“Os personagens são apresentados aos poucos ao público para criar uma identificação com ele, e depois surpreendê-lo. Strindberg é praticamente um Big Brother sueco”, brinca Alessandra Negrini que encarna um dos personagens mais célebres do dramaturgo em A Propósito de Senhorita Júlia no Centro Cultural Banco do Brasil a partir deste sábado (20).
A montagem, assinada por Walter Lima Jr., substitui a Europa do fim do século XIX pelo Brasil do começo do século XXI — toda a ação se passa em 27 de outubro de 2002, quando Luís Inácio Lula da Silva ganhou sua primeira eleição. “O texto fala das pequenas relações de poder entre homem e mulher, rico e pobre, branco e negro”, afirma Eucir de Souza que interpreta Moacir. Ele é motorista do pai de Júlia, um deputado corrupto. Para completar a aclimatação do texto aos dias atuais, Dani Ornellas encarna Cristiane, uma cozinheira que, apesar de evangélica, não deixa de beber, fumar e dormir com Moacir, com quem tem uma atribulada relação.

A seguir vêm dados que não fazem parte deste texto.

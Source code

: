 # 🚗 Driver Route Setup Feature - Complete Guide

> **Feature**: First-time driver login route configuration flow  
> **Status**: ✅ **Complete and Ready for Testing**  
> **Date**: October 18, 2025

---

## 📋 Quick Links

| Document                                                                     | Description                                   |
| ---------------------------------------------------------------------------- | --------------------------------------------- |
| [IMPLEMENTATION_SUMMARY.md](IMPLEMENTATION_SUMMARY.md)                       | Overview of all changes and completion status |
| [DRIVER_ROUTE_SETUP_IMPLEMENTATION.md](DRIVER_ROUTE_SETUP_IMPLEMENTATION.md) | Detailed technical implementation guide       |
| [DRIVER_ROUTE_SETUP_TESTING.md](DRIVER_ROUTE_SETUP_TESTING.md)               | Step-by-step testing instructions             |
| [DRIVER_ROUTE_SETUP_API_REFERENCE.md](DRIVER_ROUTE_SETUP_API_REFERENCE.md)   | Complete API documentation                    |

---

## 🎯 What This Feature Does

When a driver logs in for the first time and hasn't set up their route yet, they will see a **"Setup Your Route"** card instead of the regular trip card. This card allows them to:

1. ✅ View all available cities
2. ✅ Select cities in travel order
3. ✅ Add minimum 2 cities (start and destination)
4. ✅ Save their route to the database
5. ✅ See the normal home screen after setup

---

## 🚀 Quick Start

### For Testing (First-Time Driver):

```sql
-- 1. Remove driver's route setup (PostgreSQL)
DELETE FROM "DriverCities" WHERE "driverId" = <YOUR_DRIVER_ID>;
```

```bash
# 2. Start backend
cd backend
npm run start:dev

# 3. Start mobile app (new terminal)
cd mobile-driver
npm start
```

O terceiro vértice do triângulo amoroso, e espécie de contraponto a esses personagens, é Júlia. “Ela é rígida, autoritária. Quase masculina. Não foi criada para amar, mas isso muda quando conhece Moacir”, explica Alessandra, que há quase dez anos atrás encarou outro difícil texto do dramaturgo sueco, Os Credores. “É engraçado fazer pela segunda vez. A gente pensa que é como ter um filho: vai ser mais fácil pela segunda vez. Ledo engano. Eu me vi mergulhando nas mesmas questões que enfrentei em Os Credores“, explica a atriz que faz questão de enfatizar o caráter popular da montagem: “Strindberg é profundo e popular. Assistir a essa peça é como ver uma partida de futebol”.
Além de A Propósito de Senhorita Júlia, Alessandra se desdobra para a divulgação de O Abismo Prateado, nova produção de Karim Aïnouz, inspirada na composição Olhos nos Olhos, de Chico Buarque. No longa, com estreia prometida para o próximo dia 26, ela interpreta Violeta, que certo dia recebe uma mensagem do marido, Djalma (Otto Jr.) – ele diz que está deixando-a e pede para ela não o siga. “Violeta e Júlia são muito diferentes. A primeira é só coração; a segunda é vísceras. Em comum, talvez, elas tenham o abismo. As duas personagens mergulham num abismo”, filosofa.